9

I'm working to update a stored procedure that current selects up to n rows, if the rows returned = n, does a select count without the limit, and then returns the original select and the total impacted rows.

Kinda like:

SELECT TOP (@rowsToReturn)
    A.data1,
    A.data2
FROM
    mytable A

SET @maxRows = @@ROWCOUNT
IF @rowsToReturn = @@ROWCOUNT
BEGIN
  SET @maxRows = (SELECT COUNT(1) FROM mytableA)
END    

I'm wanting reduce this to a single select statement. Based on this question, COUNT(*) OVER() allows this, but it is put on every single row instead of in an output parameter. Maybe something like FOUND_ROWS() in MYSQL, such as a @@TOTALROWCOUNT or such.

As a side note, since the actual select has an order by, the data base will need to already traverse the entire set (to make sure that it gets the correct first n ordered records), so the database should already have this count somewhere.

Community
  • 1
  • 1
Lawtonfogle
  • 974
  • 4
  • 17
  • 32
  • 2
    It's probably more efficient to include the data at the end of every single row, because the alternative is to execute the query logic twice. – Joel Coehoorn Nov 21 '14 at 20:53
  • 2
    There's not a straight forward way that doesn't entail either running the query twice or materialising into a temp table then selecting the desired rows.

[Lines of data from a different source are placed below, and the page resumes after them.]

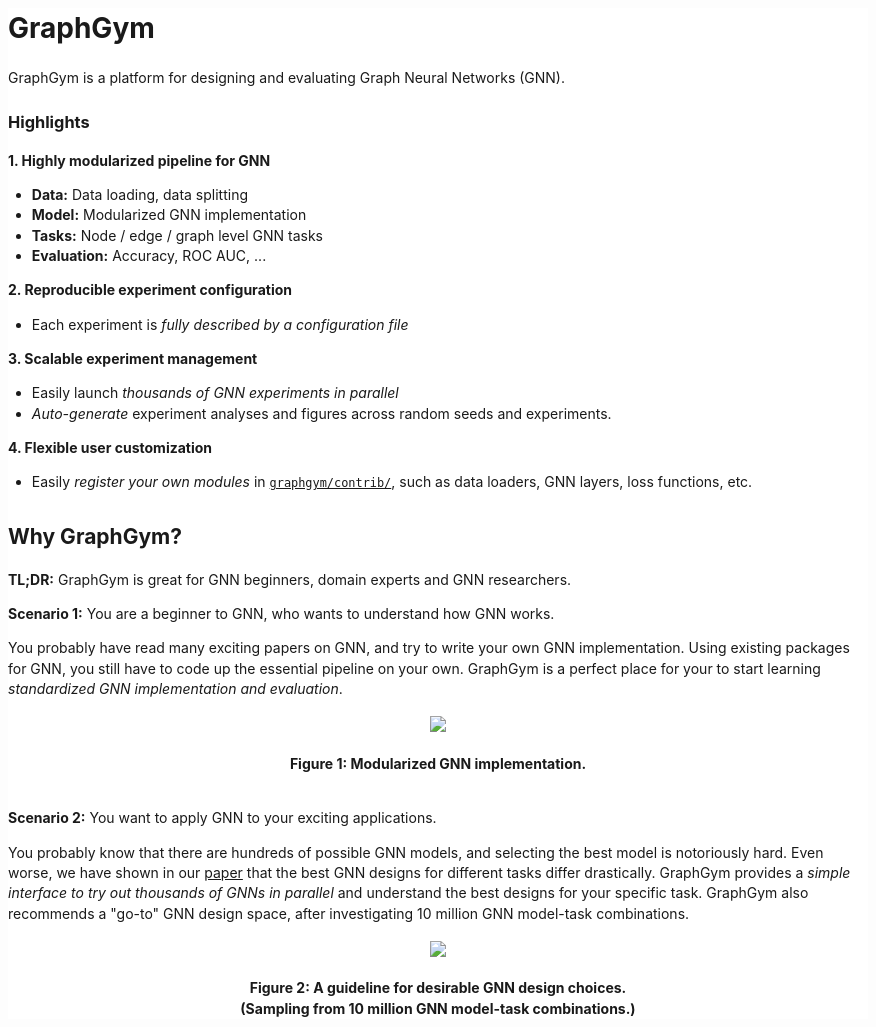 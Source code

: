 # GraphGym
GraphGym is a platform for designing and evaluating Graph Neural Networks (GNN).
### Highlights
**1. Highly modularized pipeline for GNN**
- **Data:** Data loading, data splitting
- **Model:** Modularized GNN implementation
- **Tasks:** Node / edge / graph level GNN tasks
- **Evaluation:** Accuracy, ROC AUC, ...

**2. Reproducible experiment configuration** 
- Each experiment is *fully described by a configuration file*

**3. Scalable experiment management**
- Easily launch *thousands of GNN experiments in parallel* 
- *Auto-generate* experiment analyses and figures across random seeds and experiments.

**4. Flexible user customization**
- Easily *register your own modules* in [`graphgym/contrib/`](graphgym/contrib), such as data loaders, GNN layers, loss functions, etc. 

## Why GraphGym?
**TL;DR:** GraphGym is great for GNN beginners, domain experts and GNN researchers.

**Scenario 1:** You are a beginner to GNN, who wants to understand how GNN works.

You probably have read many exciting papers on GNN, and try to write your own GNN implementation.
Using existing packages for GNN, you still have to code up the essential pipeline on your own.
GraphGym is a perfect place for your to start learning *standardized GNN implementation and evaluation*.

<div align="center">
  <img align="center" src="docs/design_space.png" width="400px" />
  <figcaption><b><br>Figure 1: Modularized GNN implementation.</b></figcaption>
</div>

<br>

**Scenario 2:** You want to apply GNN to your exciting applications.

You probably know that there are hundreds of possible GNN models, and selecting the best model is notoriously hard.
Even worse, we have shown in our [paper](https://arxiv.org/abs/2011.08843) that the best GNN designs for different tasks differ drastically.
GraphGym provides a *simple interface to try out thousands of GNNs in parallel* and understand the best designs for your specific task.
GraphGym also recommends a "go-to" GNN design space, after investigating 10 million GNN model-task combinations.

<div align="center">
  <img align="center" src="docs/rank.png" width="1000px" />
  <figcaption><b><br>Figure 2: A guideline for desirable GNN design choices. <br>(Sampling from 10 million GNN model-task combinations.) </b></figcaption>
</div>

If the plan has a blocking sort you could in theory collect the actual execution plan and parse out the actual number of rows entering the sort but I don't seriously recommend that. – Martin Smith Nov 21 '14 at 20:53
  • why don't you just select from the sys table that tracks the total number of rows in the table? – Zane Nov 21 '14 at 21:05
  • @Zane I left out the where clause and all the joins for the sake of simplicity. If this was merely counting the rows of a table it wouldn't have been a problem. – Lawtonfogle Nov 21 '14 at 21:09
  • @JoelCoehoorn I was hoping for an alternative that wasn't rerunning it. – Lawtonfogle Nov 21 '14 at 21:10
  • Don't you just return the whole set and add the top portion to the display layer? – Zane Nov 21 '14 at 21:12
  • 3
    `@@ROWCOUNT` gets reset after every statement, so unless `@RowsToReturn` is 1, that second check is never going to work the way you think... – Aaron Bertrand Nov 22 '14 at 00:31
  • Really a sort algorithm by nature would have a count? Do you know what a bubble sort is? If I asked 30 students to line up by height why would they have any reason to know the count? Why is this getting up votes rather than down votes? – paparazzo Nov 24 '14 at 20:17
  • @Blam Because to sort n items, you have to look at n items. Thus, you will have been able to count them. Does this mean you actually did count them? No. But you could have. Compared this to just taking the first n items. You don't know how many are left, you never had to see them. In short, I am not saying it must have a count, I am saying it can have a count at no extra cost, and asking if in this case it actually does and if so, is there a way to access it. – Lawtonfogle Nov 24 '14 at 22:03
  • Really no extra cost. So you don't know what a bubble sort it. Really you think a sort touches each row exactly once? Please post your algorithm for sort and count with no extra cost for the count. – paparazzo Nov 25 '14 at 13:35
  • A bubble sort of n items, even in the best case, would still have to go through all the items at least once. It would only need to have a single int that increments for every item it looks at on the first pass. `i++;` is no cost in any application where you would be using SQL Server. – Lawtonfogle Nov 25 '14 at 13:50
  • @Lawtonfogle There are these thing called indexes and joins. The query optimizer will do things early when it can - including sorts. It does not blinding run where and do sort last. – paparazzo Nov 25 '14 at 17:57

4 Answers4

7

As @MartinSmith mentioned in a comment on this question, there is no direct (i.e. pure T-SQL) way of getting the total numbers of rows that would be returned while at the same time limiting it. In the past I have done the method of:

  • dump the query to a temp table to grab @@ROWCOUNT (the total set)
  • use ROW_NUBMER() AS [ResultID] on the ordered results of the main query
  • SELECT TOP (n) FROM #Temp ORDER BY [ResultID] or something similar

Of course, the downside here is that you have the disk I/O cost of getting those records into the temp table. Put [tempdb] on SSD? :)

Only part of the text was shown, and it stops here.